Three launch attempts failed on July 17, 1993, on July 24, 1993 and on August 12, 1994 due to technical reasons, each time after the crew had boarded the spacecraft. On August 12, 1993, the count reached the T-3 second mark, at which point the Space Shuttle Main Engines (SSMEs) had ignited. A shutdown was then triggered by faulty fuel flow sensors in one of the SSMEs. This was the fourth Redundant Set Launch Sequenzer (RSLS) Abort in the history of Space Shuttle's.

The deployment of the satellite ACTS which will serve as a testbed for technology leading to a new generation of communication satellites and the deployment and retrieval of the U.S./German free-flying scientific observation satellite Orbiting and Retrievable Far and Extreme Ultraviolet Spectrometer - Shuttle Pallet Satellite (ORFEUS-SPAS) were the highlights NASA's Shuttle Mission STS-51.

The ACTS was deployed on flight day one.
The Advanced Communications Technology Satellite (ACTS), a significant activity of the NASA Space Communications Program, provided for the development and flight test of high risk, advanced communications satellite technology. Using multiple spot beam antennas and advanced on-board switching and processing systems, ACTS pioneered new initiatives in communications satellite technology. NASA Glenn Research Center was responsible for the development, management, and operation of ACTS as part of a long legacy of experimental communications satellites. This satellite served as a test bed for advanced experimental communications satellite concepts and technology. Its Transfer Orbit Stage (TOS) upper stage fired on time 45 minutes after deployment and boosted the satellite to geosynchronous altitude on the first day of the mission.
ACTS provided new communications satellite technology for: operating in the Ka-band (30/20 GHz) where there is 2.5 GHz of spectrum available (five times that available at lower frequency bands), very high-gain, multiple hopping beam antenna systems which permit smaller aperture Earth stations, on-board baseband switching which permits interconnectivity between users at an individual circuit level and a microwave switch matrix which enables gigabit per second communication between users.
ACTS was comprised of a spacecraft bus with basic housekeeping functions and a payload, known as the multi-beam communications package (MCP).
At launch, ACTS weighed 6,108 pounds (2,771 kg) including the propellants and the spacecraft adapter and clamp band which remained with the Transfer Orbit Stage (TOS) upon separation. When in the stowed configuration in the Shuttle payload bay, ACTS' overall height was 15.9 feet (5 m) from the spacecraft separation plane to the tip of the highest antenna.

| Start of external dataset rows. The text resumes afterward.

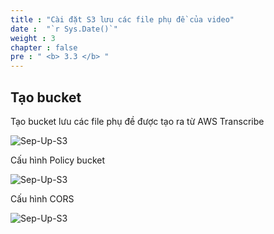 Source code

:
 ```yaml
---
title : "Cài đặt S3 lưu các file phụ đề của video"
date :  "`r Sys.Date()`" 
weight : 3 
chapter : false
pre : " <b> 3.3 </b> "
---
```


## Tạo bucket

Tạo bucket lưu các file phụ đề được tạo ra từ AWS Transcribe

![Sep-Up-S3](/images/3.setupS3/3.3.ima/n.png)

Cấu hình Policy bucket

![Sep-Up-S3](/images/3.setupS3/3.3.ima/n1.png)

Cấu hình CORS

![Sep-Up-S3](/images/3.setupS3/3.3.ima/n2.png)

ACTS should be deployed from Discovery's cargo bay approximately 8 hours after launch on orbit six. About 2 hours before deployment from the orbiter, the astronauts performed a sequence of events beginning with preliminary TOS checks, unlatching the TOS cradle and elevating the ACTS/TOS flight element to a 42-degree angle for deployment.
The first attempt to deploy ACTS was delayed by the crew when two-way communications were lost with Mission Control about 30 minutes before the deploy time. Flight controllers could receive telemetry and voice communications from Discovery, however the crew could not receive communications from the ground. The crew waived off the deploy when they did not receive a "go" from Mission Control as called for in preflight plans made for just such an occurrence.
After the waive off of deploy, the crew changed the shuttle's S-Band communications system to a lower frequency and restored two-way communications with the ground. The two-way communications had been lost for a total of about 45 minutes. After consulting the crew, flight controllers began immediately planning for the second, and ultimately successful deploy.
During the deployment on September 12, 1993, two Super-Zip explosive cords in the Airborne Support Equipment cradle (ASE) designed to release the spacecraft, one primary and the other a backup, simultaneously detonated. This caused minor tears in two dozen insulation blankets mounted on the bulkhead between the payload bay and the AFT near the #3 APU. The ASE ring holding the TOS was damaged as well, and ejected debris was visible as the stack moved away from the orbiter.
The Transfer Orbit Stage, built by Martin Marietta Astronautics Group in Denver, for Orbital Sciences Corp., Dulles, Va., is a single-stage, solid-propellant rocket system. TOS, constructed primarily of high-strength aluminum alloy, weighed 20,780 pounds (9,426 kg) including solid propellant fuel. It was almost 11 feet (3.3 m) long and about 7.5 feet (2.3 m) in diameter. The satellite, weighing 6,108 pounds (2,771 kg), was mounted on top of the Transfer Orbit Stage. Portions of both the satellite and TOS are covered with gold foil multi-layered insulation for thermal protection from the Sun.
The satellite-TOS was coast for 45 minutes while the Shuttle maneuvered to a safe distance, 11.7 miles (18.8 km) away, to avoid a possible collision or damage from the TOS solid rocket exhaust plume. The TOS burned which injected ACTS into a geosynchronous transfer orbit. The spacecraft apogee kick motor injected ACTS into a drift orbit. Finally, ACTS was placed in a geostationary orbit at 100 degrees west longitude over the equator, approximately in line with the center of the United States. A geostationary orbit is one where a satellite takes 24 hours to complete one revolution, thus appearing to remain motionless above a single place on the Earth.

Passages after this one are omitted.